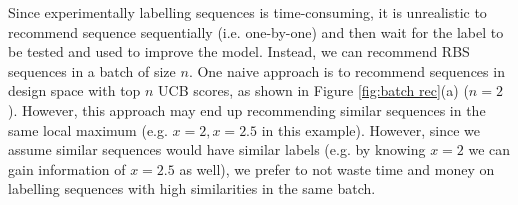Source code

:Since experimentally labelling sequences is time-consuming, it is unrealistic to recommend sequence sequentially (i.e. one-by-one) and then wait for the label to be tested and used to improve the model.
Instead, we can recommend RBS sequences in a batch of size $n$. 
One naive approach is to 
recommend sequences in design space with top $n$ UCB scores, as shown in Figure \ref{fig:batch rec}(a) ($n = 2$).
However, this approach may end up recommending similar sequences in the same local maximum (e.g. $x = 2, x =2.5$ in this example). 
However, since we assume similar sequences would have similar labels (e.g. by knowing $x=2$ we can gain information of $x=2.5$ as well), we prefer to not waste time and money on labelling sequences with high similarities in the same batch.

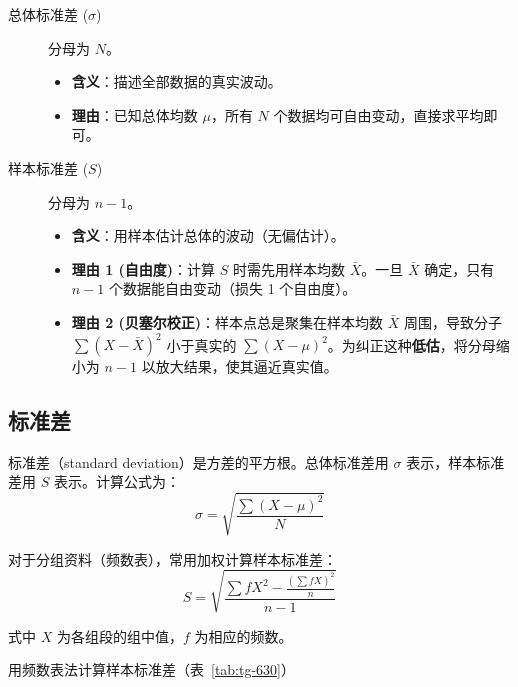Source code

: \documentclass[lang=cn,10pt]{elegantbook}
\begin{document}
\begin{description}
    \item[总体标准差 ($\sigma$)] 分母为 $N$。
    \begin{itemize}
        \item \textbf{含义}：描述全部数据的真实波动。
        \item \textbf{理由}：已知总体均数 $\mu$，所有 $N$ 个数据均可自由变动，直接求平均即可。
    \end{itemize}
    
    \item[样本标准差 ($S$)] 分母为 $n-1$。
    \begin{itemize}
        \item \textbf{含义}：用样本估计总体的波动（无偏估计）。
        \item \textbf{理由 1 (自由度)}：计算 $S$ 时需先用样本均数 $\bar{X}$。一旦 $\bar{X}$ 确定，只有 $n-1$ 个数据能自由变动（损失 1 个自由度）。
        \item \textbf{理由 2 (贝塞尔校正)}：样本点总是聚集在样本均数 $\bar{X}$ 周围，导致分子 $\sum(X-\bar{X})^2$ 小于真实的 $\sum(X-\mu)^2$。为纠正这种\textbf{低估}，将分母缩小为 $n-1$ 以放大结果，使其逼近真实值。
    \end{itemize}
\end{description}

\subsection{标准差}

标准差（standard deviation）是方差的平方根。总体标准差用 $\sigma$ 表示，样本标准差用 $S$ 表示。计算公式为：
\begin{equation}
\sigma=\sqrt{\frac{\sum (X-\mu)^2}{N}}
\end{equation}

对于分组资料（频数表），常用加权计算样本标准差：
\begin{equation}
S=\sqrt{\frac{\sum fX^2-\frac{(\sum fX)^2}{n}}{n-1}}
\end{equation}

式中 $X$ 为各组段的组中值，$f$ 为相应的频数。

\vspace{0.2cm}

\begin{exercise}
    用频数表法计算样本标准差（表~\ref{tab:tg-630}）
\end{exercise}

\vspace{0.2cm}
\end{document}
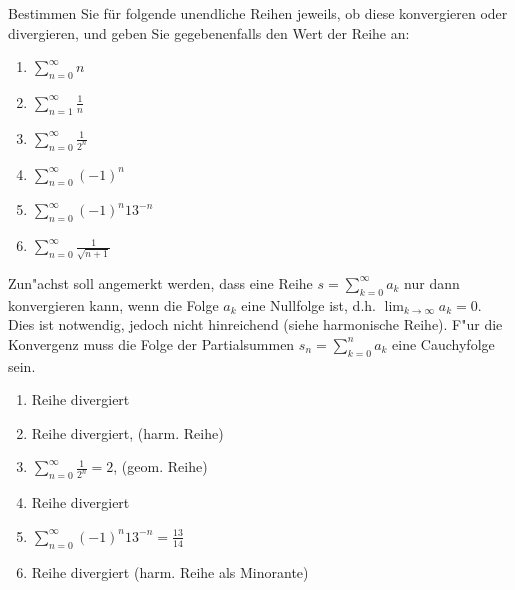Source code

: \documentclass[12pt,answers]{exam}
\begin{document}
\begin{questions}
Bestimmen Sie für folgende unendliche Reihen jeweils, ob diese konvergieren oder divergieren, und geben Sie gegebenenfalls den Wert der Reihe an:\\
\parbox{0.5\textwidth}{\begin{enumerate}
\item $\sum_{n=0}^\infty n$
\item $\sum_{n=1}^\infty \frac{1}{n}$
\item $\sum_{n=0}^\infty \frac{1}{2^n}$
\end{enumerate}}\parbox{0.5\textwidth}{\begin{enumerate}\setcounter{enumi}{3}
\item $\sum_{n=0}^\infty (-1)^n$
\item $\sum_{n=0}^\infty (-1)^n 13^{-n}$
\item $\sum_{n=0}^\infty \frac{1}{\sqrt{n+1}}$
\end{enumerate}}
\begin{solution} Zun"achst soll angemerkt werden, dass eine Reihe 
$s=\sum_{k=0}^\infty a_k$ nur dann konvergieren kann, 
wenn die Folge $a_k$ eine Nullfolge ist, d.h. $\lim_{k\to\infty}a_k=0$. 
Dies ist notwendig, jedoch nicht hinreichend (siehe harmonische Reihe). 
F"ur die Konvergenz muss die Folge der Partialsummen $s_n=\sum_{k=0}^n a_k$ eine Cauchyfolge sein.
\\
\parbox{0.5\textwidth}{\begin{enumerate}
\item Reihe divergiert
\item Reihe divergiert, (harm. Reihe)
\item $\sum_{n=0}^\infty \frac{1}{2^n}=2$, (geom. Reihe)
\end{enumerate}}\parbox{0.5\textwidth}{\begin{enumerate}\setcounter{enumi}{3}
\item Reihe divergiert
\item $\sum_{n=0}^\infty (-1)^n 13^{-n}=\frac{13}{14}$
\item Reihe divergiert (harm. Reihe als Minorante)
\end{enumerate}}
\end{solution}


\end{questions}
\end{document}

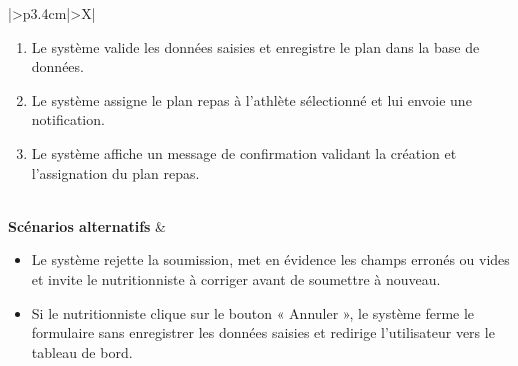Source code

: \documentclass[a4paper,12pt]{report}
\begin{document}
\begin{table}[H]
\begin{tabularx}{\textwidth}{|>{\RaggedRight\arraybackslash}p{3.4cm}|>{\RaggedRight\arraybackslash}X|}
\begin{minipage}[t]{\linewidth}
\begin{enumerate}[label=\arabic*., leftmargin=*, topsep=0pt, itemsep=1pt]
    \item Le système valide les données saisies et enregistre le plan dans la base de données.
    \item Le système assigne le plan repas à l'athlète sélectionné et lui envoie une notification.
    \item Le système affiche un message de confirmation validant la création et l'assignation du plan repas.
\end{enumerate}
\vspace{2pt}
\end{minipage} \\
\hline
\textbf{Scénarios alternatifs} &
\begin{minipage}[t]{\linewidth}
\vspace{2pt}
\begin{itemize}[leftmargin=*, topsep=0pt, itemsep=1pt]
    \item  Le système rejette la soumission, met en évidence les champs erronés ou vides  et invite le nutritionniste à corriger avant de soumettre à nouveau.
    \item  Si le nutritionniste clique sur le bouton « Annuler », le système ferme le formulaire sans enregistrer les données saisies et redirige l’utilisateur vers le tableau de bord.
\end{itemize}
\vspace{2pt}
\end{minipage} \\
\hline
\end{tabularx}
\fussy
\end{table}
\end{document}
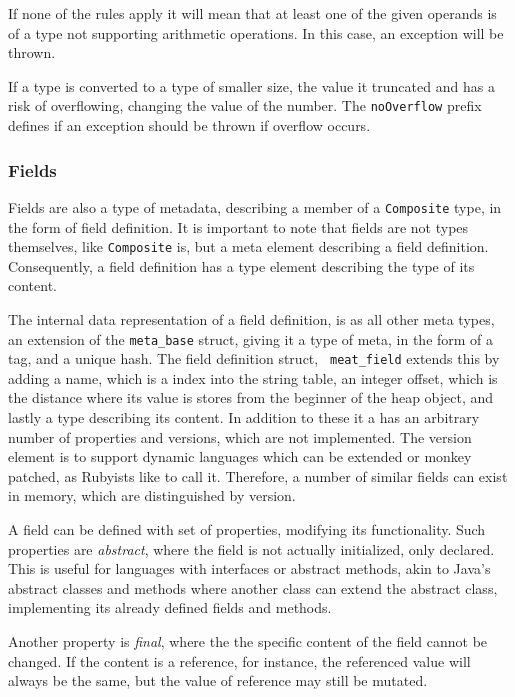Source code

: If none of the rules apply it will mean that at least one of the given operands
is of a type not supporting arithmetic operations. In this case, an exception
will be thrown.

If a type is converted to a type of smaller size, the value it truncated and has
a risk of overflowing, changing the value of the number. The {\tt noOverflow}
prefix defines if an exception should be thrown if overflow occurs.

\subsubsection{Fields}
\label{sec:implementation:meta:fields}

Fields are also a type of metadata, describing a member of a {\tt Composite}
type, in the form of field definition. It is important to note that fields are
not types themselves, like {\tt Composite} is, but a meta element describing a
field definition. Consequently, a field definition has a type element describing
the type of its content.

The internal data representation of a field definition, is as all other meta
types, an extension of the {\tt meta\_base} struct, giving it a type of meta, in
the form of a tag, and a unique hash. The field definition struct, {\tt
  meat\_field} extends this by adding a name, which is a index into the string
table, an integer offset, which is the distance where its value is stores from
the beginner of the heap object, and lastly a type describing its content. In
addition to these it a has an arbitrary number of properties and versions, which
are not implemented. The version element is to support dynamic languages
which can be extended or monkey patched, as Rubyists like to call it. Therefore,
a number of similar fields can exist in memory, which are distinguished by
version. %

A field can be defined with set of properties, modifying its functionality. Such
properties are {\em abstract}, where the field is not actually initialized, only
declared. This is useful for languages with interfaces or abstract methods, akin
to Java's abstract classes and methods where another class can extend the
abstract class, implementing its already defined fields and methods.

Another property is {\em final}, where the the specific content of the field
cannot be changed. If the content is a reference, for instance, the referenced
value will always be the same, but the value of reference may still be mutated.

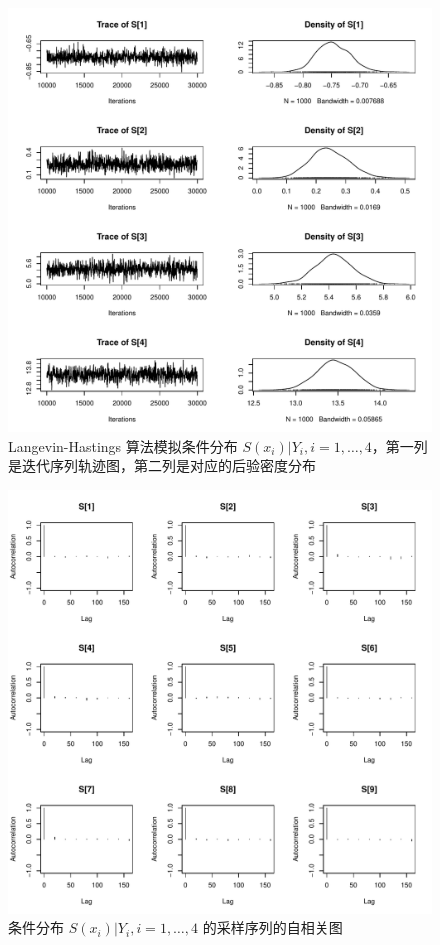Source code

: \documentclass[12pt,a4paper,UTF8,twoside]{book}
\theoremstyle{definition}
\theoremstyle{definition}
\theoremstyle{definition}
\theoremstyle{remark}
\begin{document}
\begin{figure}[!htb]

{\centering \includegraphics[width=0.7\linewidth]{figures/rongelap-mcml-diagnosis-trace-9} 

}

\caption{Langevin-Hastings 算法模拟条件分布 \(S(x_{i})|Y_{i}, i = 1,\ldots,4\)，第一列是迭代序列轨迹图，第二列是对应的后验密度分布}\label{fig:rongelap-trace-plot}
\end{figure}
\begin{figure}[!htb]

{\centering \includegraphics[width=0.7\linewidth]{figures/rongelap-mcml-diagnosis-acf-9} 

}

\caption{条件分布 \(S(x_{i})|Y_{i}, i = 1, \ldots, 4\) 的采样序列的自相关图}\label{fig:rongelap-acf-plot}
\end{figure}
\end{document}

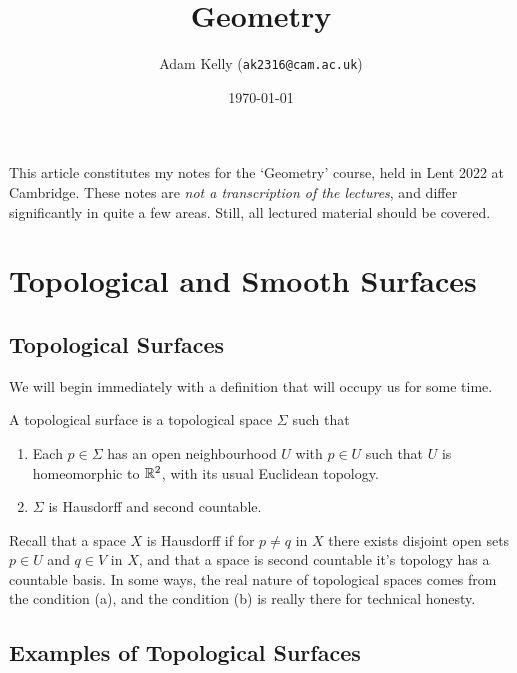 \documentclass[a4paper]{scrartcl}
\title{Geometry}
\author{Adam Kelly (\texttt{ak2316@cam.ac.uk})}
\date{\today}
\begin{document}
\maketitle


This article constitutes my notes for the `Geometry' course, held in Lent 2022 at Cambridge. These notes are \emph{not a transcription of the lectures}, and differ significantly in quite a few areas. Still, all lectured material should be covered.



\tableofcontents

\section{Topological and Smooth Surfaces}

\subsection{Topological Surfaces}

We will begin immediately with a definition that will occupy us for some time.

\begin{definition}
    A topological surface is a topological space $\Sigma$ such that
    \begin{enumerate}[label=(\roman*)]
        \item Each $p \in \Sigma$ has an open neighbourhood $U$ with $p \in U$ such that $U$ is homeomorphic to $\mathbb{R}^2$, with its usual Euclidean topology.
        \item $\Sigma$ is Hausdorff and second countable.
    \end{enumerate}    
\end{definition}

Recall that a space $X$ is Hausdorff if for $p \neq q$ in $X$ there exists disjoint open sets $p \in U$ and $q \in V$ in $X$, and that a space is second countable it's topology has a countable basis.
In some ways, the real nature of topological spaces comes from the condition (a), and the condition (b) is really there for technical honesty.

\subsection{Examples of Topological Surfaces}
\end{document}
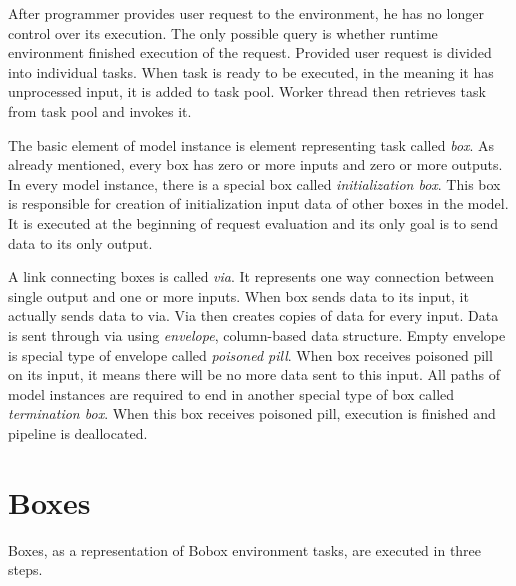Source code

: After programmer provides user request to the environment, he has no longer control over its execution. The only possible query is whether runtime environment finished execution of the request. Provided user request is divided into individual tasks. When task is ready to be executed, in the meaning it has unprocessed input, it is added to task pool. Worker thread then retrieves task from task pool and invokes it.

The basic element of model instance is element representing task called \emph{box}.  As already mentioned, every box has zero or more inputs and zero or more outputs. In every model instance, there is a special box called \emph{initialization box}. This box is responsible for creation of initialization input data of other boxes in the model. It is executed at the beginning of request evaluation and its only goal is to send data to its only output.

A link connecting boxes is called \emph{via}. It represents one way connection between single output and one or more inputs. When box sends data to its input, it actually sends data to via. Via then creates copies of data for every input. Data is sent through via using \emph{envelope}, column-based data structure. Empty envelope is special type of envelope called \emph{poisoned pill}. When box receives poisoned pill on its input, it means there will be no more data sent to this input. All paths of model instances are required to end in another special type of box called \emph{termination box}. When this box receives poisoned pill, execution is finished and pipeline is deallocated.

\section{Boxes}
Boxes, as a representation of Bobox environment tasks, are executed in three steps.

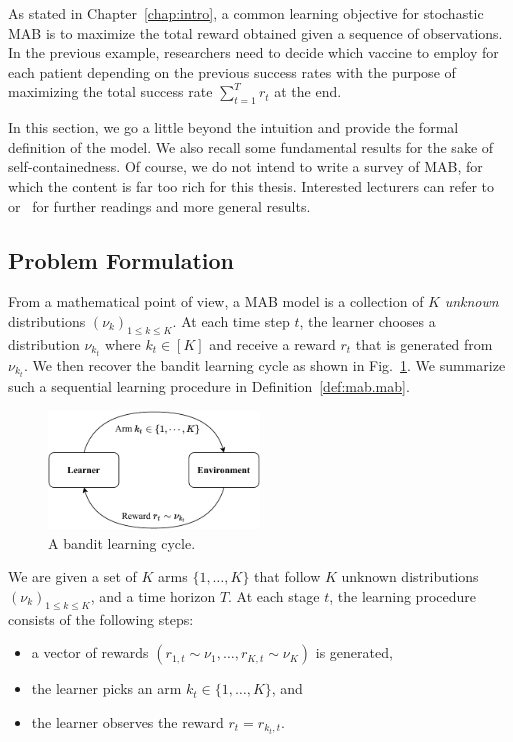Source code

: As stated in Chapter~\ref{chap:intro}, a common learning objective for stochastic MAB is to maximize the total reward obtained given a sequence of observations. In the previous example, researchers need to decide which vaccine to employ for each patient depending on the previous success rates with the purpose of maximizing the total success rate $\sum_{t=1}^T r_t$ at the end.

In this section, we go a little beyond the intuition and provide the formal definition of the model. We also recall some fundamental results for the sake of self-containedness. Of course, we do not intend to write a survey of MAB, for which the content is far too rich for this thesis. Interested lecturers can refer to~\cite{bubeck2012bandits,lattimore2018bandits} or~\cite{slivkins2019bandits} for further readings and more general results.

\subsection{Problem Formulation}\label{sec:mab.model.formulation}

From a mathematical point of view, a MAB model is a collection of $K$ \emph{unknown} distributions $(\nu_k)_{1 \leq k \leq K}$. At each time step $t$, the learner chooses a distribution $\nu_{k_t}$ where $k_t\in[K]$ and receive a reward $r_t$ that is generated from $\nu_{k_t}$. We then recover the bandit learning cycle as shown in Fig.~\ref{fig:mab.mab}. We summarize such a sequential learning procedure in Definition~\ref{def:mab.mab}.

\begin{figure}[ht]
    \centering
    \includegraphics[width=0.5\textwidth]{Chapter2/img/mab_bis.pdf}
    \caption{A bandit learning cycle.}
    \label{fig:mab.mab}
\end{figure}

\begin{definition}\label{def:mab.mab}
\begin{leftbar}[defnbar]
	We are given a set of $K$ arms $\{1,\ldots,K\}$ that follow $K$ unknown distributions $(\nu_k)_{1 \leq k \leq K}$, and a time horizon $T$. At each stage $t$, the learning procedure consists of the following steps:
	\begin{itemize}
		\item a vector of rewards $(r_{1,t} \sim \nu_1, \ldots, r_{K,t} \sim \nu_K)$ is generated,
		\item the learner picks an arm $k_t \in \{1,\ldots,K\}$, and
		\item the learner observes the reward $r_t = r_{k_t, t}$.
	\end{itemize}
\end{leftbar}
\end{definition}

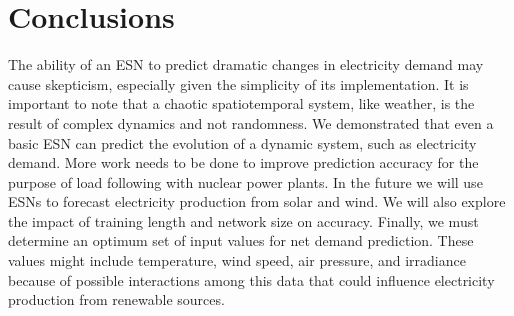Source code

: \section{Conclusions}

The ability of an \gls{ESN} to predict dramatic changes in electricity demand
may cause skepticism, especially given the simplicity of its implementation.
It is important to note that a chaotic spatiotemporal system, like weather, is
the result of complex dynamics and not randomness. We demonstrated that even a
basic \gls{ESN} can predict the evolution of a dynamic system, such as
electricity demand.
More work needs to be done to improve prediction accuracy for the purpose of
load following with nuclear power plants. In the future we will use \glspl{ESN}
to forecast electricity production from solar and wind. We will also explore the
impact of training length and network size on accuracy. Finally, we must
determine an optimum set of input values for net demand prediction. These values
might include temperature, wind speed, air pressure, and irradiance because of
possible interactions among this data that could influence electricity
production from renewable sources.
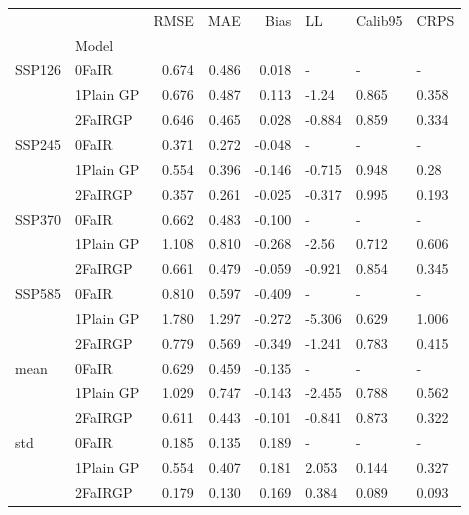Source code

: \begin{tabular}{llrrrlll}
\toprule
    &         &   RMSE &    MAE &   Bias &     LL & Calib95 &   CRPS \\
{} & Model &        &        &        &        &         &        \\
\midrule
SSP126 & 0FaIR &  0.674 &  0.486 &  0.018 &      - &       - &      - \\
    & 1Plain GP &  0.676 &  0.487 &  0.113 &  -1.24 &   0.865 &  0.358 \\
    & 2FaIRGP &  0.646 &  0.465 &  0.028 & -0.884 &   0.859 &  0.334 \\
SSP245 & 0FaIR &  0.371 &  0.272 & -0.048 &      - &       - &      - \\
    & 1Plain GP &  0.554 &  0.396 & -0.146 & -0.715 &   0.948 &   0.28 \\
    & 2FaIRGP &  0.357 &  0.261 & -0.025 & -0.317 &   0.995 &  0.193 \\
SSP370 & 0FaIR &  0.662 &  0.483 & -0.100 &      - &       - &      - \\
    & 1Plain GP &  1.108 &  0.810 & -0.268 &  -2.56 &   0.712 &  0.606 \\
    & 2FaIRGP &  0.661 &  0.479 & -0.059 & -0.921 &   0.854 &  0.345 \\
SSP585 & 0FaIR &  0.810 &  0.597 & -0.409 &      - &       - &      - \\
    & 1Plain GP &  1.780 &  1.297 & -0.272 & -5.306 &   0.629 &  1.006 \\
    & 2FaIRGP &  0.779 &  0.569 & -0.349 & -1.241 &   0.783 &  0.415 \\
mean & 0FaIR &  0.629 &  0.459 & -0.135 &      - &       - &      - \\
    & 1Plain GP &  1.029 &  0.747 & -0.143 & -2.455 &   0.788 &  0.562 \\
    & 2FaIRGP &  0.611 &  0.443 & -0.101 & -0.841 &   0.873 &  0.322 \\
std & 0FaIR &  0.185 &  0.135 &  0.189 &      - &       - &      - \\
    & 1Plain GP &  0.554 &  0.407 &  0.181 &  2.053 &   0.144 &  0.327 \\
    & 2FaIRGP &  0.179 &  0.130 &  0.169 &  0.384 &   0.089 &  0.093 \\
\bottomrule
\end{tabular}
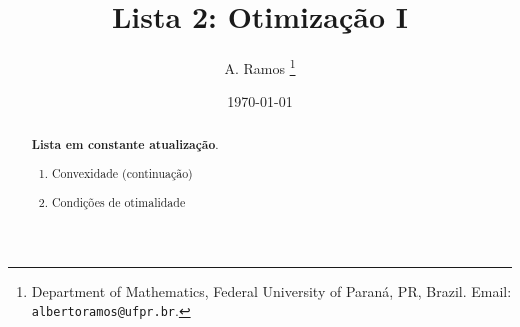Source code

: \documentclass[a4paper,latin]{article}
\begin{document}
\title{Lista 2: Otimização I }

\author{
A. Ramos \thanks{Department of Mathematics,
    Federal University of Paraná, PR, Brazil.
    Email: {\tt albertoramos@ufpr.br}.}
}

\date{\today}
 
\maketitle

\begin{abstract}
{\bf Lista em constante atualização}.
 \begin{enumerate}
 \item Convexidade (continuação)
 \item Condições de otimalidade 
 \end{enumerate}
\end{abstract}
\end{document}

+--

> [Try it]
Only the lines above from the line containing "to forecast electricity" through the line containing "determine an optimum" should be retyped, exactly and with both ends included.

> [Response to the exercise]
to forecast electricity production from solar and wind. We will also explore the
impact of training length and network size on accuracy. Finally, we must
determine an optimum set of input values for net demand prediction. These values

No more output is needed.